The proposed discovery plan follows a unanimous ruling by the U.S. Supreme Court that said the Commerce Department offered an implausible explanation for adding the question that experts say would hurt Democratic politics for the next decade.
Though Commerce Secretary Wilbur Ross confirmed Tuesday that the census would go to print without the question, President Donald Trump stirred confusion the next day by tweeting that the administration would “move ahead” with its plan.
As evidenced by a teleconference that also occurred Wednesday before U.S. District Judge George Hazel, Trump’s message came as a surprise to others in government.
According to transcripts from the Maryland hearing, Justice Department attorney Joshua Gardner said the president’s post was the first he heard of the White House’s intent.
Judge Hazel is presiding over one of several challenges across the country to the citizenship question. In New York, which is the case that went to the Supreme Court, attorneys have uncovered a trove of documents indicating that the addition of the citizenship question had no small input from Thomas Hofeller, a now-deceased Republican strategist who undertook a private 2015 study that found the addition of the citizenship question would limit the voting power of “non-Hispanic Whites.”

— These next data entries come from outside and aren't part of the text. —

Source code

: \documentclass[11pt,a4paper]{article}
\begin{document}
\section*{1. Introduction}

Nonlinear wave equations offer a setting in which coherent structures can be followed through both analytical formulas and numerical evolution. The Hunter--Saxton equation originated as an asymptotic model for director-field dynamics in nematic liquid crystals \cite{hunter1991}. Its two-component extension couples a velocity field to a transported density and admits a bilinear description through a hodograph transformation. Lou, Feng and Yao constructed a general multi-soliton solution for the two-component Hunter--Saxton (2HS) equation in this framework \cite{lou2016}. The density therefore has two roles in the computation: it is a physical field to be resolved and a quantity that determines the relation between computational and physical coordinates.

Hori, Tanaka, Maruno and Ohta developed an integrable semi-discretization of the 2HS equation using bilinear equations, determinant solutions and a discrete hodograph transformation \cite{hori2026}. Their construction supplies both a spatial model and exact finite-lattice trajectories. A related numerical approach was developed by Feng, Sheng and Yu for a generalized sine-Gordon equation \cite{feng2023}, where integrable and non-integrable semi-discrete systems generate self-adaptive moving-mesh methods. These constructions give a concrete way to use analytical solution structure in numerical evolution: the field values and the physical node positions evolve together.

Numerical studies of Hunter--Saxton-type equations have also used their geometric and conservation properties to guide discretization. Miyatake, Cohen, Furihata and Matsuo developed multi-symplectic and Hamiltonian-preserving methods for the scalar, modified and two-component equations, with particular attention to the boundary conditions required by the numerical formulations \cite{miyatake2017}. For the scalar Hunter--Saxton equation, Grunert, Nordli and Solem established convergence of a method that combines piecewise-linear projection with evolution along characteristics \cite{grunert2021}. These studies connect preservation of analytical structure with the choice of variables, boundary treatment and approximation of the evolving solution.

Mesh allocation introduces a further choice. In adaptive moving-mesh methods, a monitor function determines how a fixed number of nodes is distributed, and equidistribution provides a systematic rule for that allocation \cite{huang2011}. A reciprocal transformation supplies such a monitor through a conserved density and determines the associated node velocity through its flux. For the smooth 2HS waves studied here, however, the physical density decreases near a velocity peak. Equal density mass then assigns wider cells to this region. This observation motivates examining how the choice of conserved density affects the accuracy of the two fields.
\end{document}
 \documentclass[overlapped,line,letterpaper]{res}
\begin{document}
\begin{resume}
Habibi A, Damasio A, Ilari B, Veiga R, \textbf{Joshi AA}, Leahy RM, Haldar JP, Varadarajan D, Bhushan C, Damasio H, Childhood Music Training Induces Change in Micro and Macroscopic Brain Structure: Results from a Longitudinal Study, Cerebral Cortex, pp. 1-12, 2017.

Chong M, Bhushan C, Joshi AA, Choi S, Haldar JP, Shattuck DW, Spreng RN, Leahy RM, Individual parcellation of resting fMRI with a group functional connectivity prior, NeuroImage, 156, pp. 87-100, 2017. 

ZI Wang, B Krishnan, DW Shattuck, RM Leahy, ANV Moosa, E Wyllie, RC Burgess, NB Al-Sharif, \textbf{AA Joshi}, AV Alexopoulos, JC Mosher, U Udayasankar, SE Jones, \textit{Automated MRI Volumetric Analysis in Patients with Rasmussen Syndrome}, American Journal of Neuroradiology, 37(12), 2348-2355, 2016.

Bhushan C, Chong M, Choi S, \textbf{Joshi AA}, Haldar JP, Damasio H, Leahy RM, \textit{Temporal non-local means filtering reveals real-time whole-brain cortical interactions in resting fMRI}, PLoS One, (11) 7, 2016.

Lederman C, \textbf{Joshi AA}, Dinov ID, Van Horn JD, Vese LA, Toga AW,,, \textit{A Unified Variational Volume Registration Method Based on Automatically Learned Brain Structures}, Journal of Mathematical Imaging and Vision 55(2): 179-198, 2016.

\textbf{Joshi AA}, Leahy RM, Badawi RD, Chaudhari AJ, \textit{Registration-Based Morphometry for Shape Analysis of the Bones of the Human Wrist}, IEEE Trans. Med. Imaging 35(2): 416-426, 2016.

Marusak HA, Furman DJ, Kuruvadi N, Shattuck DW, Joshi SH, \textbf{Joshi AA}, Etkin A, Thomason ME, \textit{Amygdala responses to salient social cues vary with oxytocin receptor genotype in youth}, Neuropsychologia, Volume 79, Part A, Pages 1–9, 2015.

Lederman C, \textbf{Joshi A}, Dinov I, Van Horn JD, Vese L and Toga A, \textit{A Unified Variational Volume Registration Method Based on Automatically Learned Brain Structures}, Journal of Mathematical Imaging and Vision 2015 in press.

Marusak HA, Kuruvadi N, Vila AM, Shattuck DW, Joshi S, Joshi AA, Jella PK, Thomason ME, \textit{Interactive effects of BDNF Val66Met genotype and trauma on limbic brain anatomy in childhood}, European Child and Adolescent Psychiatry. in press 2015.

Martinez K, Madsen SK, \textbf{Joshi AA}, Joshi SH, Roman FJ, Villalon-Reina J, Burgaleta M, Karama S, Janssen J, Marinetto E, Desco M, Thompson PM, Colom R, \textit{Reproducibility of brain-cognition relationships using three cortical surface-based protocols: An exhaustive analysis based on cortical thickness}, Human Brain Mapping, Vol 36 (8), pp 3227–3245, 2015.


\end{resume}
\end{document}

Hofeller helped the Trump administration craft its argument that the citizenship question would help better enforce the Voting Rights Act.
Because the Justice Department is still pursuing the question, these allegations may now face court scrutiny.
Trump meanwhile told reporters Friday at an impromptu huddle at the White House that he might force the addition of the question in next year’s census via executive order.
The Mexican American Legal Defense and Educational Fund, which represents challengers in the Maryland lawsuit – took umbrage with the threat.
“Executive orders do not override decisions of the Supreme Court. Separation of powers remains, as it has been for over 200 year, a critical part of our constitutional scheme,” Thomas Saenz, president and general counsel of the group, said this morning.